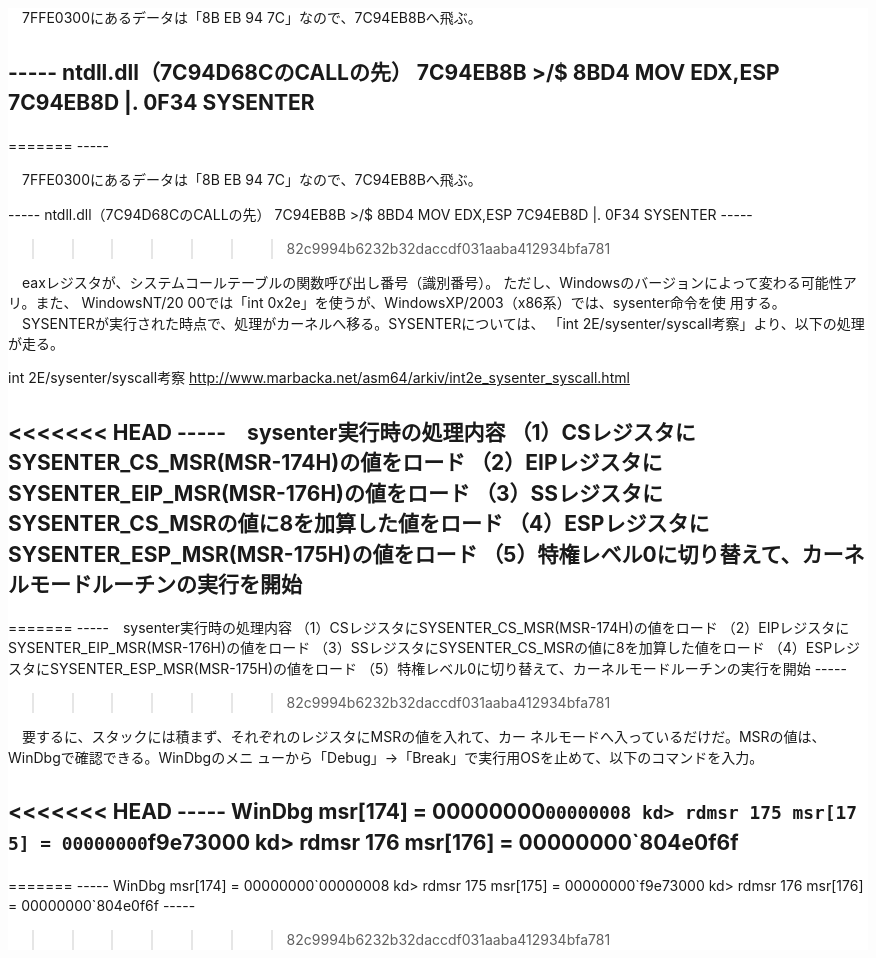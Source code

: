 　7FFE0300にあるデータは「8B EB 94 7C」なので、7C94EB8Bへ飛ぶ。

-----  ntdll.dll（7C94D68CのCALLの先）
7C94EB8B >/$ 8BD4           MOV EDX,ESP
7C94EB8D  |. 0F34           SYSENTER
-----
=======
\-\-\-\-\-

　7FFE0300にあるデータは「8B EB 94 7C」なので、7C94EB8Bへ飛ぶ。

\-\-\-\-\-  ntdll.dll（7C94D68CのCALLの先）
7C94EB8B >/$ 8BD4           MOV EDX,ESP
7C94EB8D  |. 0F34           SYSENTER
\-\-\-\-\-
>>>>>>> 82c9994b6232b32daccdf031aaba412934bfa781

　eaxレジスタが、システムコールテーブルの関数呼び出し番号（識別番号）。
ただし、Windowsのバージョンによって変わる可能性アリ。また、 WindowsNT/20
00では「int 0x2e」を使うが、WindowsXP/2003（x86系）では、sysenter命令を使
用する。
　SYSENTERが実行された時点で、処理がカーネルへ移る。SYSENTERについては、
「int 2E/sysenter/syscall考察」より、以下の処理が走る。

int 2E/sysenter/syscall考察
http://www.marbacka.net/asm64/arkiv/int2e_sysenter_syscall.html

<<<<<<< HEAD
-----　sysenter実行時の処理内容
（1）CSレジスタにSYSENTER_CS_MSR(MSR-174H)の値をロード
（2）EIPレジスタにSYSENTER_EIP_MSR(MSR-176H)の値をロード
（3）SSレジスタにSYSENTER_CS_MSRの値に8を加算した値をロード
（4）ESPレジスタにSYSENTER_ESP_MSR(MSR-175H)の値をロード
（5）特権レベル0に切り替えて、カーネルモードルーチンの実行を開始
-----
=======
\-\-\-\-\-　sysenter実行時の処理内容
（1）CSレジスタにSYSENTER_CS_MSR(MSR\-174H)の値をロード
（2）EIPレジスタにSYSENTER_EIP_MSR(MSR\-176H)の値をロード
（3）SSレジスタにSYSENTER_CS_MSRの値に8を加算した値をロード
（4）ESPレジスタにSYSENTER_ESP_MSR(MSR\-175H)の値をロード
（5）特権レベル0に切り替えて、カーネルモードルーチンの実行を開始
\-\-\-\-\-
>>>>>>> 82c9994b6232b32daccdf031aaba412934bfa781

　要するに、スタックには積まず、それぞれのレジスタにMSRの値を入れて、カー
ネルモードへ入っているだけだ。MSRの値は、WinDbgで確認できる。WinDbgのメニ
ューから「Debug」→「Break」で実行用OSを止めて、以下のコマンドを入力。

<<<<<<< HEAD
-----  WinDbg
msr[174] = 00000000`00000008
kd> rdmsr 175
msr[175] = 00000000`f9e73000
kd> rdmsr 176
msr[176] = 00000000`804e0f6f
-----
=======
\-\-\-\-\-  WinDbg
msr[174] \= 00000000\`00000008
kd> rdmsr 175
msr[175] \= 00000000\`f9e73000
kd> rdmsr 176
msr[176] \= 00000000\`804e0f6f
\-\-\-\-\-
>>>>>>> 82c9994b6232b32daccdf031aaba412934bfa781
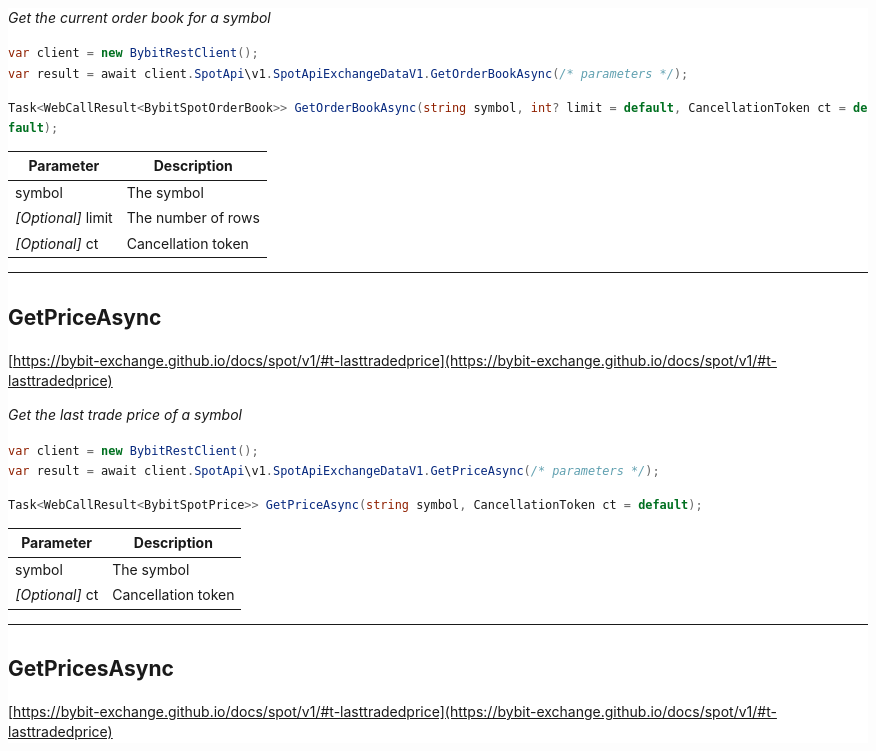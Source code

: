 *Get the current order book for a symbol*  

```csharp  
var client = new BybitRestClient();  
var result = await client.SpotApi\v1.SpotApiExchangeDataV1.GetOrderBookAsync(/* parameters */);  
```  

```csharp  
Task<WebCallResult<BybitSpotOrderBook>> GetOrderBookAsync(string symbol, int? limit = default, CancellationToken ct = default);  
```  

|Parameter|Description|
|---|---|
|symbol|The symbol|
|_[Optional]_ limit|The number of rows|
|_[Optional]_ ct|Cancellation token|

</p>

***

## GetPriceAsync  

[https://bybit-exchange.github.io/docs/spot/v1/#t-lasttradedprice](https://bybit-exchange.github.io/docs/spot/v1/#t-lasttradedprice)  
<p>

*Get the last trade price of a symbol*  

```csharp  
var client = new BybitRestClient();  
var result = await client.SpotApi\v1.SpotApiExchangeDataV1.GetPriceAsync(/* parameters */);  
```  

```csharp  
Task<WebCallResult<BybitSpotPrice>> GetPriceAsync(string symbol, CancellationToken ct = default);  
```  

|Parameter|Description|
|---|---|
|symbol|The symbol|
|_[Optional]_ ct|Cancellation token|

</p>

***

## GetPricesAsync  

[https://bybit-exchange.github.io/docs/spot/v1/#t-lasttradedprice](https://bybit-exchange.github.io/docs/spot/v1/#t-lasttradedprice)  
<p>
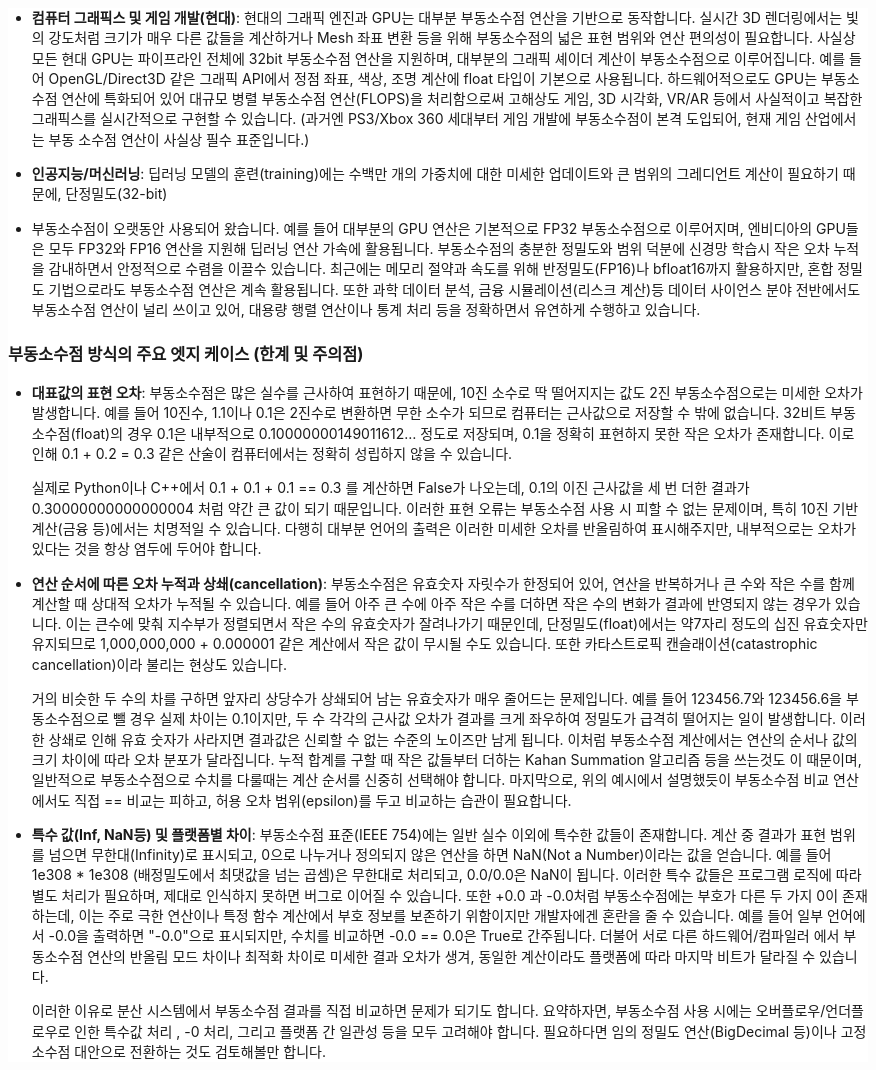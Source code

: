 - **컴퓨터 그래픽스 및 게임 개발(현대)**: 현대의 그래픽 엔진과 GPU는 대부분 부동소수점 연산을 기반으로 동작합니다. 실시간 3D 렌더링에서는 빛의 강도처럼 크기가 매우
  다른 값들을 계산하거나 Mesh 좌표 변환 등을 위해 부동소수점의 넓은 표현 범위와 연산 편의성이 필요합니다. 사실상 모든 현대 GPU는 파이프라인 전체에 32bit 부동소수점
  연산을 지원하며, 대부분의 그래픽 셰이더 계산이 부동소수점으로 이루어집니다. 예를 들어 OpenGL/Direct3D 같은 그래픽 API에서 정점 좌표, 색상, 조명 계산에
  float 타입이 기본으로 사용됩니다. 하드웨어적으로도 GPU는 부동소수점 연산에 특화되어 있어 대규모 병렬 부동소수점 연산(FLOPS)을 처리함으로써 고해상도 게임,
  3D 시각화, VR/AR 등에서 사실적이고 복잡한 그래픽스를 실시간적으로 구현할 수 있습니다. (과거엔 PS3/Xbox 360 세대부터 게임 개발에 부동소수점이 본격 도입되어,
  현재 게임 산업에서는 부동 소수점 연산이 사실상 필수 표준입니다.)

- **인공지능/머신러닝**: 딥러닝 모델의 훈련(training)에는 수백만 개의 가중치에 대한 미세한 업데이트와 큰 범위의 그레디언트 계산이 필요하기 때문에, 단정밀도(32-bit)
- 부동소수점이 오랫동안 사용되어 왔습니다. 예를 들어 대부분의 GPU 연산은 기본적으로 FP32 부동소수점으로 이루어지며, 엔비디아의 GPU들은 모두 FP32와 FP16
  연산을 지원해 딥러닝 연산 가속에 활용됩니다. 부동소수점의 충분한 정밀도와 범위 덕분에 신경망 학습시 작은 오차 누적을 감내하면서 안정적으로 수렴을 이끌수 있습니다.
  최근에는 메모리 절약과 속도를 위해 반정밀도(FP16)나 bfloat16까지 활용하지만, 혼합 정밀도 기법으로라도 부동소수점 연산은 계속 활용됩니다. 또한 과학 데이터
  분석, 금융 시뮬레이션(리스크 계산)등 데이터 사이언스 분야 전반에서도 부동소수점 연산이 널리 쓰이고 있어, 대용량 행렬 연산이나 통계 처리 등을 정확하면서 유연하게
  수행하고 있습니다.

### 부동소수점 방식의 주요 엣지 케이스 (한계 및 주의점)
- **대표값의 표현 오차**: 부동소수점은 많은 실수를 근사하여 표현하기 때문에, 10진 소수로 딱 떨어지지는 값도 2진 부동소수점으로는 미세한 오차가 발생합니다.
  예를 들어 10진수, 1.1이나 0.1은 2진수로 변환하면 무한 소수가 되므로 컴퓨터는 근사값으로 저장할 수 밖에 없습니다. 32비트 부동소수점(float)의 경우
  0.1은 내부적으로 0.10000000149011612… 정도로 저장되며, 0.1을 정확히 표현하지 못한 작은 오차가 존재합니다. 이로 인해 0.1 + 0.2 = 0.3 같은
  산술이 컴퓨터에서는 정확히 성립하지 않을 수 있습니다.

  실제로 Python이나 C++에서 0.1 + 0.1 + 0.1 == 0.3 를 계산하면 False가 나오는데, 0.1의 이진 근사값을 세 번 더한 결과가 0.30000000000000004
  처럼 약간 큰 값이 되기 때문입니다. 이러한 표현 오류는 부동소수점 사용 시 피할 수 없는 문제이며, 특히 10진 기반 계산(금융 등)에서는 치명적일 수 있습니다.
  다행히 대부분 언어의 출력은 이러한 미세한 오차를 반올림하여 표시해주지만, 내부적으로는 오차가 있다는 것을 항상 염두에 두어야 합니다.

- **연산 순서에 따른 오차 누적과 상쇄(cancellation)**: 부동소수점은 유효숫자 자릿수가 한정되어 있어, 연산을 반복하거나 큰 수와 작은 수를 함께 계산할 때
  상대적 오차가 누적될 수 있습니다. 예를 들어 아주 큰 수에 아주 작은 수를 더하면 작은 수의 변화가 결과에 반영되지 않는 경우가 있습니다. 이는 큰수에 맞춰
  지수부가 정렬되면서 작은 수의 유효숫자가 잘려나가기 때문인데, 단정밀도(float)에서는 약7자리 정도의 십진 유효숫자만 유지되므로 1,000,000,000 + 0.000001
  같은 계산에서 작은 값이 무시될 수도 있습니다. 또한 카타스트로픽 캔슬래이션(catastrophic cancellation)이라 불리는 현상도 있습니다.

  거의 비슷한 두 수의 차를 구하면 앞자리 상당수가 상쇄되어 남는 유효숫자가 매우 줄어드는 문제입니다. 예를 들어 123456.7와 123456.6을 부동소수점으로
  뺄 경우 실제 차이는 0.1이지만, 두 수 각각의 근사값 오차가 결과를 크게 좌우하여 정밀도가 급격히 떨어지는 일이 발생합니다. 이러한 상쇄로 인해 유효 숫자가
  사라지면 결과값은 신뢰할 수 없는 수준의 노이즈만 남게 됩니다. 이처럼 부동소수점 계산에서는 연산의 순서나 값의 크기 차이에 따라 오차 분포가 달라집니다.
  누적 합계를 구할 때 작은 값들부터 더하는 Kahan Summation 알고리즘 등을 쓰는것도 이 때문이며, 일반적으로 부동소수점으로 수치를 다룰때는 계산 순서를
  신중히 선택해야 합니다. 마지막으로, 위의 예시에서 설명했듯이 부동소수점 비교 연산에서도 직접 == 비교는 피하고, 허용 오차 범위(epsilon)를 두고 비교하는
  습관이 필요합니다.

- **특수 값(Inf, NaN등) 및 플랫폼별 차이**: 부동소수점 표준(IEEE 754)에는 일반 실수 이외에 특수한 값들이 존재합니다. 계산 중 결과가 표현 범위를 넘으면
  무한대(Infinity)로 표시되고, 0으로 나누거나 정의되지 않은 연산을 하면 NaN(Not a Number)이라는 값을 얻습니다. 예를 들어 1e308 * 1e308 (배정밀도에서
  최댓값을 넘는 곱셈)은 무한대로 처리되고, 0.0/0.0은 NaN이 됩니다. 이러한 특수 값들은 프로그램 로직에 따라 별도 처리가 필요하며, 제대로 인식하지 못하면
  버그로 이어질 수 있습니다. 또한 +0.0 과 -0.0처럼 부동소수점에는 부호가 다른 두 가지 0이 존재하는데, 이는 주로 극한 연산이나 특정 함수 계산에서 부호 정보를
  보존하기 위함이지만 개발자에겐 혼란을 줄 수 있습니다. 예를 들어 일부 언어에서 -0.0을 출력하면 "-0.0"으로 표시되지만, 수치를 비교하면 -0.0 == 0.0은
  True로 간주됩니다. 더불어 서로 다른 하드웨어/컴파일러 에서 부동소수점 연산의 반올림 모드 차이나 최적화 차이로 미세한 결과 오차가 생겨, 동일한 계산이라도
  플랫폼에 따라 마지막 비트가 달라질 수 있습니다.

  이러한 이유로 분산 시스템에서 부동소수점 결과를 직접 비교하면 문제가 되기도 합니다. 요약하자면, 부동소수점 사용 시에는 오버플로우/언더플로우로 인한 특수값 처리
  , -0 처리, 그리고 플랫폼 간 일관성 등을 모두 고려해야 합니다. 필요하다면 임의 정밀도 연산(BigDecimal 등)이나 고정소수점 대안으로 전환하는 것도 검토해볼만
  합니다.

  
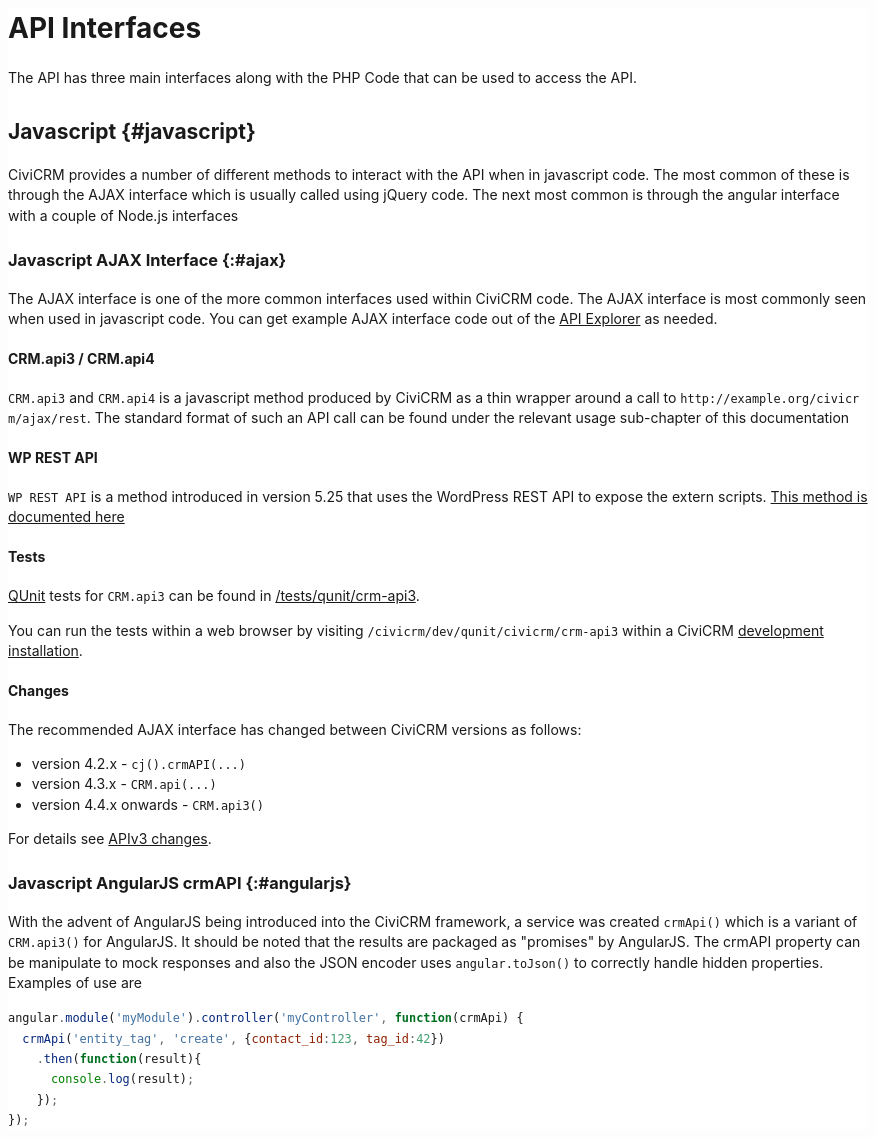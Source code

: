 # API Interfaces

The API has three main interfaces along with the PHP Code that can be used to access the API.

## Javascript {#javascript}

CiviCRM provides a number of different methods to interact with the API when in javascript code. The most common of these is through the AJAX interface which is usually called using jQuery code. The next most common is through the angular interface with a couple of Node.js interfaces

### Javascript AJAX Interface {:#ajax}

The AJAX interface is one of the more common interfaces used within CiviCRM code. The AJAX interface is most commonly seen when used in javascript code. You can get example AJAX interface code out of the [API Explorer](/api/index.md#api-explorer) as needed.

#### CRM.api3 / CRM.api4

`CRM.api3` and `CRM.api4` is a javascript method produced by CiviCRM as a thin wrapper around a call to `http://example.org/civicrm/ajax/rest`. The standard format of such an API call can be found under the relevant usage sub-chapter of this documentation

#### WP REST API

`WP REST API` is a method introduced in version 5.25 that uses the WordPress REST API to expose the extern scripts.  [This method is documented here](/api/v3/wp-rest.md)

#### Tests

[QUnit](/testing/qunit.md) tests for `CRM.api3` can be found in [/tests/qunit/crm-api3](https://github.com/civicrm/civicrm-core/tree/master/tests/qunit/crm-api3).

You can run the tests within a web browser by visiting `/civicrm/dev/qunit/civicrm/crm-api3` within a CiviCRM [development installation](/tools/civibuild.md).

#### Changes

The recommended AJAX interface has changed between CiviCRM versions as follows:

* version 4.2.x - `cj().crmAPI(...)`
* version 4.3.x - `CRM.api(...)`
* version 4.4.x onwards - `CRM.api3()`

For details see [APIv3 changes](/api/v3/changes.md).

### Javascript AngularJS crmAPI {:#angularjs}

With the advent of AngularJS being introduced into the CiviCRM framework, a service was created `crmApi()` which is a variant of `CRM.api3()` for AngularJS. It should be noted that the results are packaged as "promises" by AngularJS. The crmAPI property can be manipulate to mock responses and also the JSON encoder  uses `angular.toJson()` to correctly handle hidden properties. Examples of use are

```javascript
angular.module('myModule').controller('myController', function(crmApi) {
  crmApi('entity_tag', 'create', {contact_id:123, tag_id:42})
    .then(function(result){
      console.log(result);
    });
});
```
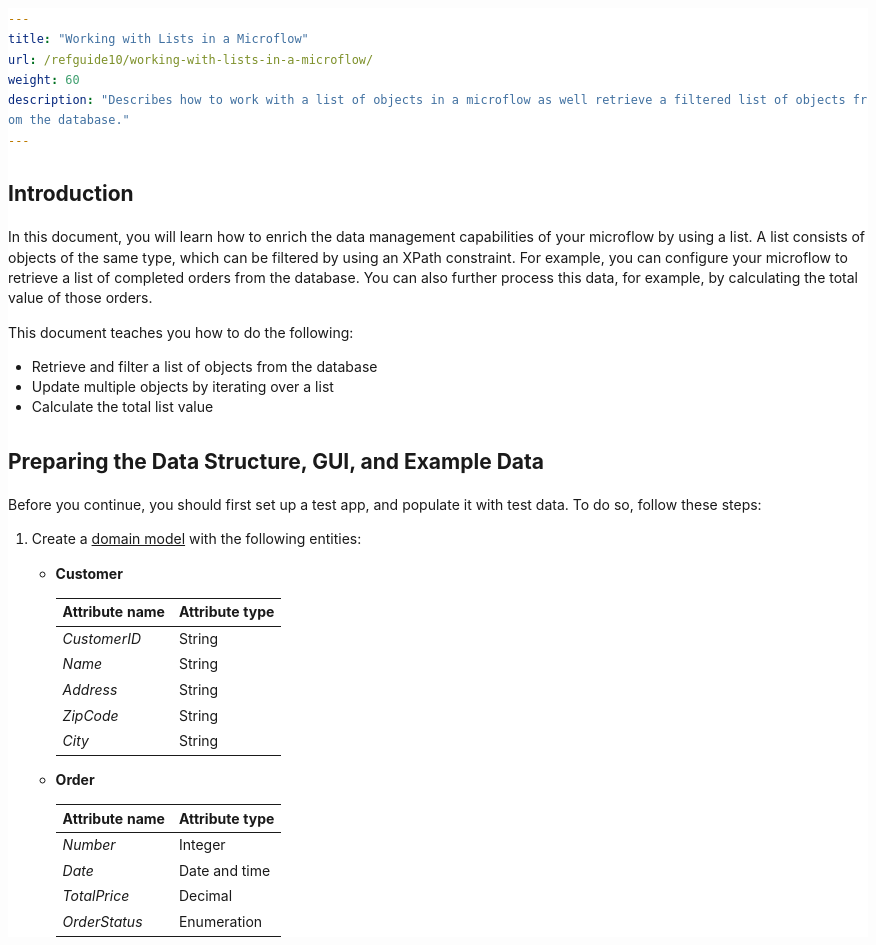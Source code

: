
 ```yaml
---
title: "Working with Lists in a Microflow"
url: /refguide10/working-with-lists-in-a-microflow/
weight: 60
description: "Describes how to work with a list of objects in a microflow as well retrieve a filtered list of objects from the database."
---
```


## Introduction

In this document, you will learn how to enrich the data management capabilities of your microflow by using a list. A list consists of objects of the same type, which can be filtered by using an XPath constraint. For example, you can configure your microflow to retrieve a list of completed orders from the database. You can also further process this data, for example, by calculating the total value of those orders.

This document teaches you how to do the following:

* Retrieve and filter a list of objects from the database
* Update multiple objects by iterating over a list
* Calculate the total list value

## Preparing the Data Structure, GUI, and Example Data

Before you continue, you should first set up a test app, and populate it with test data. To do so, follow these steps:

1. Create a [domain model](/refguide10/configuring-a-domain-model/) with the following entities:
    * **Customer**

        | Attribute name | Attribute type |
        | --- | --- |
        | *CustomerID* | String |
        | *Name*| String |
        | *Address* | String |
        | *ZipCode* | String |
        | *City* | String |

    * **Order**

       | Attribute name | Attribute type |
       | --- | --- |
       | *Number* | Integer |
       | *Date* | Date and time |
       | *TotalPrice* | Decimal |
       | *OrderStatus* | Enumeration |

....

▶ **What the task asks**
Search the data above for the string "introduced" and report each line that holds it.

▶ **Solution to this task**
`WP REST API` is a method introduced in version 5.25 that uses the WordPress REST API to expose the extern scripts.  [This method is documented here](/api/v3/wp-rest.md)
With the advent of AngularJS being introduced into the CiviCRM framework, a service was created `crmApi()` which is a variant of `CRM.api3()` for AngularJS. It should be noted that the results are packaged as "promises" by AngularJS. The crmAPI property can be manipulate to mock responses and also the JSON encoder  uses `angular.toJson()` to correctly handle hidden properties. Examples of use are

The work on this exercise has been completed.